Puis, je lui ai posé la question qui me turlupinait depuis que j'avais réalisé que c'est lui qui dessine la très chouette série du Chronoscope, dans les magazines DébrouillArts et Sport-Débrouillards, les pendants artistique et sportif du très célèbre et plus scientifique Débrouillards. Dans ces récits en 4 planches, qu'il produit 4 ou 5 fois par année depuis quelques années, on croise Félix et Zoé, deux jeunes ados délurés qui ont découvert le Chronoscope, un casque de réalité augmentée. Ce fabuleux gadget leur permet de remonter dans le temps pour rencontrer des artistes ou des sportifs célèbres, d'ici ou d'ailleurs, comme Maurice Richard, Marcelle Ferron, Jean-Paul Riopelle ou Sylvie Fréchette. Je voulais savoir si on allait avoir la chance de retrouver un jour des albums-compilations de ces courts récits. M. Colpron n'a pu me rassurer qu'à moitié. En somme, il aimerait bien que le projet se fasse, mais il semblerait que le monde de l'édition est de moins en moins facile, et rien de concret ne se dessine en ce sens... Snif! :^(
Après un rapide coucou à Karine Gottot et Maxim Cyr (où j'ai été, encore une fois, subjugué par la perfection des cercles que ce prolifique dessinateur peut faire à main levée!), j'ai pu rencontrer Yvon Roy pour la deuxième fois.

Cet homme très posé m'avait dédicacé son album auto-fictif les Petites Victoires, il y a 2 ans, album qui a, depuis, récolté une foule de prix. Pendant qu'il me dédicaçait son nouvel opus, Graines de bandits, où il relate son enfance un peu rude, il m'a annoncé qu'il bossait maintenant sur un tout autre projet, un drame social futuriste, mais avec un peu d'humour, un genre de comédie dramatique de S.F. sur laquelle il veut mettre le paquet sur le plan visuel. Intriguant, tout ça, et ô combien alléchant!
Alors que nous parlions de tout ça , nous avons été interrompus par une jeune adolescente de 15 ou 16 ans un peu intense, qui est venue lui dire qu'elle avait fait un travail scolaire sur ses Petites Victoires et que ce récit l'avait beaucoup touchée, puisqu'elle est elle-même autiste de haut niveau (rappelons que les Petites Victoires racontent de façon très touchante la relation de M. Roy avec son fils autiste). La jeune fille devait enregistrer une publicité-télé, pour un oral en français, et elle a choisi de faire la sienne sur les Petites Victoires.
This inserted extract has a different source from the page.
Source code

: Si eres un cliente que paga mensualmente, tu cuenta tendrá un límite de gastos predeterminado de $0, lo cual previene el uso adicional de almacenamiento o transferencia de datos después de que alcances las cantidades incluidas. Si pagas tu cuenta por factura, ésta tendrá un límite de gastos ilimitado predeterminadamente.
C'était très beau de voir cette jeune rencontrer une de ses idoles, et de voir le visage de M. Roy, qui avait sous les yeux une preuve tangible de l'impact qu'a pu avoir son récit sur une de ses lectrices. Ce fut un moment très particulier à vivre, comme une bulle de bonté dans cette désagréable cohue qu'était le salon.
Pour la petite histoire, je terminerai en vous disant que vous l'avez peut-être déjà vue, cette jeune ado, vous aussi : elle vient de passer les auditions à l'aveugle, à la Voix, le mois passé!! Dieu que le monde est petit!